EXERCISE GOAL —
Take the entries below and print, exactly, the stretch from the line containing "## 나의 3-Tier Layered Architecture" through the line containing "- ApplicationTest.run() 메서드는", both included.
[[ GIVEN DATA, beginning ]]
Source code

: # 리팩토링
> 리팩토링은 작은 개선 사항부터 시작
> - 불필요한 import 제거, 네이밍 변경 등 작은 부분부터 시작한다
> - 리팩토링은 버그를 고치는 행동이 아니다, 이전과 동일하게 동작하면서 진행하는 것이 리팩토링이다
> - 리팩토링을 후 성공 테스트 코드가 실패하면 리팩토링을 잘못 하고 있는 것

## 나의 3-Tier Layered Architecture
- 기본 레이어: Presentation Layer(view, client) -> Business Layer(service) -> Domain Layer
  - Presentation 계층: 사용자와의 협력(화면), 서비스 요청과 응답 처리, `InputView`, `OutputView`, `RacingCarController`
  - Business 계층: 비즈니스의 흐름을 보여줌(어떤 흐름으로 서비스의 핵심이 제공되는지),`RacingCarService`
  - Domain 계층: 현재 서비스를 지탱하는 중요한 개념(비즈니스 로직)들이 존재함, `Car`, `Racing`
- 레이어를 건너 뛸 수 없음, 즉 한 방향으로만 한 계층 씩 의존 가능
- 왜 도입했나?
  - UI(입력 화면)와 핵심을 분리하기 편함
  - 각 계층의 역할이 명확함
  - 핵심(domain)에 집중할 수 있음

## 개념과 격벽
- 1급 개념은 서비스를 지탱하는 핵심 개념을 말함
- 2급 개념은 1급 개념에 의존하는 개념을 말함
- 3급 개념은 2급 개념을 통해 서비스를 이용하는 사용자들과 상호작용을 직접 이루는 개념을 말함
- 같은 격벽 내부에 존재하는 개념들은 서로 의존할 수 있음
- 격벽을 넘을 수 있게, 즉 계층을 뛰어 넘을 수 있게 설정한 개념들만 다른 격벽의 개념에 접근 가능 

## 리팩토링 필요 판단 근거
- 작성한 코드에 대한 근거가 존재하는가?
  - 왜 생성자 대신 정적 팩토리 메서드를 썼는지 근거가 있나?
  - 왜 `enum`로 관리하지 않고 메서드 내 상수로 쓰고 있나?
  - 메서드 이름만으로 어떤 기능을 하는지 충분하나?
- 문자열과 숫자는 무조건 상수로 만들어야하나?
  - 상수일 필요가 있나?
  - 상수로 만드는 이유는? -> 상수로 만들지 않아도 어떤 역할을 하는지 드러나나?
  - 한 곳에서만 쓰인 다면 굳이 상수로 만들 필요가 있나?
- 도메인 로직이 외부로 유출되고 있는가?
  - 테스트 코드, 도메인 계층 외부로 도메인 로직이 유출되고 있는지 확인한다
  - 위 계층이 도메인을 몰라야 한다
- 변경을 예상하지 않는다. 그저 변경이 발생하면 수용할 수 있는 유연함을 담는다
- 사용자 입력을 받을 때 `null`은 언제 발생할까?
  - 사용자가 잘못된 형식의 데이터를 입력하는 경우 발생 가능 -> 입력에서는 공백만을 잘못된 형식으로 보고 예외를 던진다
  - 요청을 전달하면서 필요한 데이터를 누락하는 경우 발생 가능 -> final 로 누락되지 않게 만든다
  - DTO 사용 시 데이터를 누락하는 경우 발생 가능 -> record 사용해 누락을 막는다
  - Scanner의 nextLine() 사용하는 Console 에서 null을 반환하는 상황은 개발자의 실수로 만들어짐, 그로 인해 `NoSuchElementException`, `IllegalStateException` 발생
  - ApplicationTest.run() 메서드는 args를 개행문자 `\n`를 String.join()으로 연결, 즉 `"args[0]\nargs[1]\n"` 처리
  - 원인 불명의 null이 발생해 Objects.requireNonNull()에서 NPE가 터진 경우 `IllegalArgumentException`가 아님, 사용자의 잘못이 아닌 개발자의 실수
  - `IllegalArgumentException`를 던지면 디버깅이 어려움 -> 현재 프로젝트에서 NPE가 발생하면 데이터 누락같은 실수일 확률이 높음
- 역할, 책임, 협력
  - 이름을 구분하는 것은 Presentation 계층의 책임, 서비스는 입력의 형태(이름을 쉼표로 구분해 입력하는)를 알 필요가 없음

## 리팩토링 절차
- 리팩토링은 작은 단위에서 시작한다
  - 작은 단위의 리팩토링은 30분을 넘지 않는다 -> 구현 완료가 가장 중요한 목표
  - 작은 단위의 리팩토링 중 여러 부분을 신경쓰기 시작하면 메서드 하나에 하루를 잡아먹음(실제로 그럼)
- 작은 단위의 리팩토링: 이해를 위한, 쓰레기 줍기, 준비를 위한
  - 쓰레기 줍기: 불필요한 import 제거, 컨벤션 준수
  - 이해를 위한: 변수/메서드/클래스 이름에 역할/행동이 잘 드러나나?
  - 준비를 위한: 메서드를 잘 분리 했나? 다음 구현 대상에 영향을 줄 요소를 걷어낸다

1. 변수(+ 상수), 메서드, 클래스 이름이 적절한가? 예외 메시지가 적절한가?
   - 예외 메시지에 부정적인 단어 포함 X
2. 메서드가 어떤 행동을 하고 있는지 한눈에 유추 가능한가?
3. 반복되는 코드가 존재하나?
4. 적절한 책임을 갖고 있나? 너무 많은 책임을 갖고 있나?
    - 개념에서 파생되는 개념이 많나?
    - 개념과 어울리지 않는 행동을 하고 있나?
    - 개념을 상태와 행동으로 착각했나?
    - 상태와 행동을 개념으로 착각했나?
[[ GIVEN DATA, end ]]
YOUR SOLUTION —
## 나의 3-Tier Layered Architecture
- 기본 레이어: Presentation Layer(view, client) -> Business Layer(service) -> Domain Layer
  - Presentation 계층: 사용자와의 협력(화면), 서비스 요청과 응답 처리, `InputView`, `OutputView`, `RacingCarController`
  - Business 계층: 비즈니스의 흐름을 보여줌(어떤 흐름으로 서비스의 핵심이 제공되는지),`RacingCarService`
  - Domain 계층: 현재 서비스를 지탱하는 중요한 개념(비즈니스 로직)들이 존재함, `Car`, `Racing`
- 레이어를 건너 뛸 수 없음, 즉 한 방향으로만 한 계층 씩 의존 가능
- 왜 도입했나?
  - UI(입력 화면)와 핵심을 분리하기 편함
  - 각 계층의 역할이 명확함
  - 핵심(domain)에 집중할 수 있음

## 개념과 격벽
- 1급 개념은 서비스를 지탱하는 핵심 개념을 말함
- 2급 개념은 1급 개념에 의존하는 개념을 말함
- 3급 개념은 2급 개념을 통해 서비스를 이용하는 사용자들과 상호작용을 직접 이루는 개념을 말함
- 같은 격벽 내부에 존재하는 개념들은 서로 의존할 수 있음
- 격벽을 넘을 수 있게, 즉 계층을 뛰어 넘을 수 있게 설정한 개념들만 다른 격벽의 개념에 접근 가능 

## 리팩토링 필요 판단 근거
- 작성한 코드에 대한 근거가 존재하는가?
  - 왜 생성자 대신 정적 팩토리 메서드를 썼는지 근거가 있나?
  - 왜 `enum`로 관리하지 않고 메서드 내 상수로 쓰고 있나?
  - 메서드 이름만으로 어떤 기능을 하는지 충분하나?
- 문자열과 숫자는 무조건 상수로 만들어야하나?
  - 상수일 필요가 있나?
  - 상수로 만드는 이유는? -> 상수로 만들지 않아도 어떤 역할을 하는지 드러나나?
  - 한 곳에서만 쓰인 다면 굳이 상수로 만들 필요가 있나?
- 도메인 로직이 외부로 유출되고 있는가?
  - 테스트 코드, 도메인 계층 외부로 도메인 로직이 유출되고 있는지 확인한다
  - 위 계층이 도메인을 몰라야 한다
- 변경을 예상하지 않는다. 그저 변경이 발생하면 수용할 수 있는 유연함을 담는다
- 사용자 입력을 받을 때 `null`은 언제 발생할까?
  - 사용자가 잘못된 형식의 데이터를 입력하는 경우 발생 가능 -> 입력에서는 공백만을 잘못된 형식으로 보고 예외를 던진다
  - 요청을 전달하면서 필요한 데이터를 누락하는 경우 발생 가능 -> final 로 누락되지 않게 만든다
  - DTO 사용 시 데이터를 누락하는 경우 발생 가능 -> record 사용해 누락을 막는다
  - Scanner의 nextLine() 사용하는 Console 에서 null을 반환하는 상황은 개발자의 실수로 만들어짐, 그로 인해 `NoSuchElementException`, `IllegalStateException` 발생
  - ApplicationTest.run() 메서드는 args를 개행문자 `\n`를 String.join()으로 연결, 즉 `"args[0]\nargs[1]\n"` 처리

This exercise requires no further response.